EXERCISE DIRECTIONS:
All lines in the data bearing the string "corresponding" should be identified and copied.
━━ DATA SUPPLIED
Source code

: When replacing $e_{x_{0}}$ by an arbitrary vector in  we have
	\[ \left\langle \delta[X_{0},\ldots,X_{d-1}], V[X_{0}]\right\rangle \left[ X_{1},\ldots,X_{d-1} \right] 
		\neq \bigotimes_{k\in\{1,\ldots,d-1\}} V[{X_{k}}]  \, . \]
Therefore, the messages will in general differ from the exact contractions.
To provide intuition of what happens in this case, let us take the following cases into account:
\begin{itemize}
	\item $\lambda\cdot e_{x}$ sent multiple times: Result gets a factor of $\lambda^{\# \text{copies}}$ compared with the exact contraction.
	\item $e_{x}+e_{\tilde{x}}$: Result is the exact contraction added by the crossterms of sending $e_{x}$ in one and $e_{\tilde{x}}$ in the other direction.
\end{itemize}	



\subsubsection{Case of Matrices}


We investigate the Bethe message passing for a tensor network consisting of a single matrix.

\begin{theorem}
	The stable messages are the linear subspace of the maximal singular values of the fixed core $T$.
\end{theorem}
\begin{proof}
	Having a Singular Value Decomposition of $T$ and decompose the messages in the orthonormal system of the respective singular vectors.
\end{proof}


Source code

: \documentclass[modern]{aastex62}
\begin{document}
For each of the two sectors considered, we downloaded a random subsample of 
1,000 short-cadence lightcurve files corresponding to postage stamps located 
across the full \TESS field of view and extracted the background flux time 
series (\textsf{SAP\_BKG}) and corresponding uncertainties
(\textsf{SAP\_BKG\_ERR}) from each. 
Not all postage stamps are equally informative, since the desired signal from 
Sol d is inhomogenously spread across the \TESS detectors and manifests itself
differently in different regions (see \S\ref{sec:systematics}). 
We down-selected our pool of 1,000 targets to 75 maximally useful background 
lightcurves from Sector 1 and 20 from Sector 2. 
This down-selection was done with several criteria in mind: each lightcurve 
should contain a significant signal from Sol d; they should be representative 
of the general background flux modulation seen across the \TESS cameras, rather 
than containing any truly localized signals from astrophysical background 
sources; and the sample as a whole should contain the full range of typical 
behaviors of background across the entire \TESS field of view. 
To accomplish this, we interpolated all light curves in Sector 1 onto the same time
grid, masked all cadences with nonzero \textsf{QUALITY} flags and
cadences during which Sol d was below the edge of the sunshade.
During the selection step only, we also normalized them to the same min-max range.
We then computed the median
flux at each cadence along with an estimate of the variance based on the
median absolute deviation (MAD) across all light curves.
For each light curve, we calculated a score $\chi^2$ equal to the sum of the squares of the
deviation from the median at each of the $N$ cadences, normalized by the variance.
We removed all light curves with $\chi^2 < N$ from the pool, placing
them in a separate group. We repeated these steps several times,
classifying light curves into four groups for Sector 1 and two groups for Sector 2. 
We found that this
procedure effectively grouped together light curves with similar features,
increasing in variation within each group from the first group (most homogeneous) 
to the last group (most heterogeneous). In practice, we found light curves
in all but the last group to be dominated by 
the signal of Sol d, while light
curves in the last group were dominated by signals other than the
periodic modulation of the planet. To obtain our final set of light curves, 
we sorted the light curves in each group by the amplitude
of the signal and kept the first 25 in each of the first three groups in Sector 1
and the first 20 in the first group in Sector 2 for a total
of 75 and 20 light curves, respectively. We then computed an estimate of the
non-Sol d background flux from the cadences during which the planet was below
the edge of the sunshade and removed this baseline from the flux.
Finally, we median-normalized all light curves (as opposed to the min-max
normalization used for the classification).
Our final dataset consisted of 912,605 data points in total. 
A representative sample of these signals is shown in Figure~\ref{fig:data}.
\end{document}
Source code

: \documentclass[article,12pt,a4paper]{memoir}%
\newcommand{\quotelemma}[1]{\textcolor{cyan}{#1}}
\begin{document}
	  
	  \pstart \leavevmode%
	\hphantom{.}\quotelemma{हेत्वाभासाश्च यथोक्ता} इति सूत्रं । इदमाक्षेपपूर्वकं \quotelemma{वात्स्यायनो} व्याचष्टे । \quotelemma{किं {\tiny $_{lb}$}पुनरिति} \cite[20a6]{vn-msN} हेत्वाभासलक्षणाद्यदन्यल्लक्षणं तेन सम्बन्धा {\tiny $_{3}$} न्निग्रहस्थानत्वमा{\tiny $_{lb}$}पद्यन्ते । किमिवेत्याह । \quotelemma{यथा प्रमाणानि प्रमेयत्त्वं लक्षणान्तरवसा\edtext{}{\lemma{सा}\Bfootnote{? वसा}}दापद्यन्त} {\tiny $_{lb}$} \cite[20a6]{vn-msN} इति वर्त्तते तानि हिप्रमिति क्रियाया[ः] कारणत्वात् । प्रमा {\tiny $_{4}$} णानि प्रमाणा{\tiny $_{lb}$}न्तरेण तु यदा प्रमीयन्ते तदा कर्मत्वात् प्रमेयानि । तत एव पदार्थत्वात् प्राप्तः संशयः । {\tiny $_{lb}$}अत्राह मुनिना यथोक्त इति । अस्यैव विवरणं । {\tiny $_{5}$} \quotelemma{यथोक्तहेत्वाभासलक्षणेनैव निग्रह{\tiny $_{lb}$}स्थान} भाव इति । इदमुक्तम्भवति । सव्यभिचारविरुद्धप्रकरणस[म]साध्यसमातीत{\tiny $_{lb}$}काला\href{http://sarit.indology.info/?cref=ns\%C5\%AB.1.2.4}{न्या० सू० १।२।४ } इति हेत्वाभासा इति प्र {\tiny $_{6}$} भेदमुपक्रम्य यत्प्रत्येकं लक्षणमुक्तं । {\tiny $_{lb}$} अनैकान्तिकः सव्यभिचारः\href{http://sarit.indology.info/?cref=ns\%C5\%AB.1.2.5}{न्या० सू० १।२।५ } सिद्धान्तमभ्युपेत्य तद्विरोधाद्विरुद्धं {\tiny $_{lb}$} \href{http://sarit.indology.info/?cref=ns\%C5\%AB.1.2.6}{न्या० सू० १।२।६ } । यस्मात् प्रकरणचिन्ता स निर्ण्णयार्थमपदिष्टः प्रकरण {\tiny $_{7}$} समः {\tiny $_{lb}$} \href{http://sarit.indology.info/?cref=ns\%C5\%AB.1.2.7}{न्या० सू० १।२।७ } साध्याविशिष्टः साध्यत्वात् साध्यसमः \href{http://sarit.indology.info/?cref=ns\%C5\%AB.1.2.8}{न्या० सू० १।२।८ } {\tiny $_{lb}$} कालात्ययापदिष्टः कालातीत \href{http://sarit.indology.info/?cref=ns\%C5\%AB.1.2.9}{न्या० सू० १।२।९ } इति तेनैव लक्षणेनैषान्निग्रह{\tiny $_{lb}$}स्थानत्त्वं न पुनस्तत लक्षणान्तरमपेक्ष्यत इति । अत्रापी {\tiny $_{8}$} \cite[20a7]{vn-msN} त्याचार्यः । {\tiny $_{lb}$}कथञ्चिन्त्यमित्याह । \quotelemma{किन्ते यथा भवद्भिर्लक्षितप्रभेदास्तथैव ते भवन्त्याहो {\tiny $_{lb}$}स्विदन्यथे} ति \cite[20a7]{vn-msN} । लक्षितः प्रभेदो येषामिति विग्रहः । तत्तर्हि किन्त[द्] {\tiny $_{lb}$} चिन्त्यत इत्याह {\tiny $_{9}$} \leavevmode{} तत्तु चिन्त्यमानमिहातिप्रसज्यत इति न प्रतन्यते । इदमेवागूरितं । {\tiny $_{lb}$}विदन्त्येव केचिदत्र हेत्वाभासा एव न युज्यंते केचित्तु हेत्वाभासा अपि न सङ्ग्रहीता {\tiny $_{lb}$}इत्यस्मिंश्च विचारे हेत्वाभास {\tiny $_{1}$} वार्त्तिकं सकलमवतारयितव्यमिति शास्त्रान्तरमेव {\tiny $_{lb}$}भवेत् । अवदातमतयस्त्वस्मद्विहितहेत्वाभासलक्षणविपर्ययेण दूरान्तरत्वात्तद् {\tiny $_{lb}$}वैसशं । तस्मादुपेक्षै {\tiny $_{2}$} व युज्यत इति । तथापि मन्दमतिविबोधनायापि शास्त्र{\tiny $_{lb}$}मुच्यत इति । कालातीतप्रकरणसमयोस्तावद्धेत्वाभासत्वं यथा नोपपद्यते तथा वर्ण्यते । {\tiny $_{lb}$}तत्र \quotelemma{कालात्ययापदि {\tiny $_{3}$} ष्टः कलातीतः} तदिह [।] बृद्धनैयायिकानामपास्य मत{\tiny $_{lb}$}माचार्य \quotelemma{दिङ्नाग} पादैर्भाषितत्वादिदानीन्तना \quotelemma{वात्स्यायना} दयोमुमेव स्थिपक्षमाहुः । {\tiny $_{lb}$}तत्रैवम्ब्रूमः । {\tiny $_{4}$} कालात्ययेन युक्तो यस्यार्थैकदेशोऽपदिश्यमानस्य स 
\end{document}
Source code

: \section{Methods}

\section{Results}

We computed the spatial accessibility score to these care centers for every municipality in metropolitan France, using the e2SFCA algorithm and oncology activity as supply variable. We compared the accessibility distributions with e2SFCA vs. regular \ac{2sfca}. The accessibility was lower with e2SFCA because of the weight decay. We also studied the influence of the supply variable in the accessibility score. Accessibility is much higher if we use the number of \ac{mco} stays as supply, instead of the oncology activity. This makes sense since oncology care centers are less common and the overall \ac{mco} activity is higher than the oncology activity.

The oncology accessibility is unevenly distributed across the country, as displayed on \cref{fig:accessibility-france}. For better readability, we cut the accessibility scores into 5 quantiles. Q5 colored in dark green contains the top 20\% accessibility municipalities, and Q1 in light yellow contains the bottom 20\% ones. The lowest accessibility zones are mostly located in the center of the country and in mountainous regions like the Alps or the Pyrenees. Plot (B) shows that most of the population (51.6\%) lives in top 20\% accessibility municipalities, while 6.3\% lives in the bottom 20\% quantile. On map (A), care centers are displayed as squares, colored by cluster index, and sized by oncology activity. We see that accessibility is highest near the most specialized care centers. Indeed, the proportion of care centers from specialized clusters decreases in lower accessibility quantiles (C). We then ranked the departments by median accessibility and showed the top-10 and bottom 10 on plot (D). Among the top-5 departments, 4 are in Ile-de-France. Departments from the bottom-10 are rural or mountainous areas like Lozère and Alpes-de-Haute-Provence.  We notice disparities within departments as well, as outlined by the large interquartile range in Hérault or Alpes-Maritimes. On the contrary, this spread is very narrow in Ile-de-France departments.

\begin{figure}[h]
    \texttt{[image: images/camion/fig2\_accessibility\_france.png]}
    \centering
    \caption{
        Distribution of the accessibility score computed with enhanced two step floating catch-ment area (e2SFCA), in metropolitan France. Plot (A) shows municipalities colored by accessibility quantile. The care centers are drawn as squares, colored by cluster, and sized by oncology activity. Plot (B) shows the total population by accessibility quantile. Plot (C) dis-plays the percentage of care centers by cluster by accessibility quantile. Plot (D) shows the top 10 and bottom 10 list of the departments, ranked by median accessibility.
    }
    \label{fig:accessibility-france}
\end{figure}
━━━━
EXERCISE ANSWER:
1,000 short-cadence lightcurve files corresponding to postage stamps located 
series (\textsf{SAP\_BKG}) and corresponding uncertainties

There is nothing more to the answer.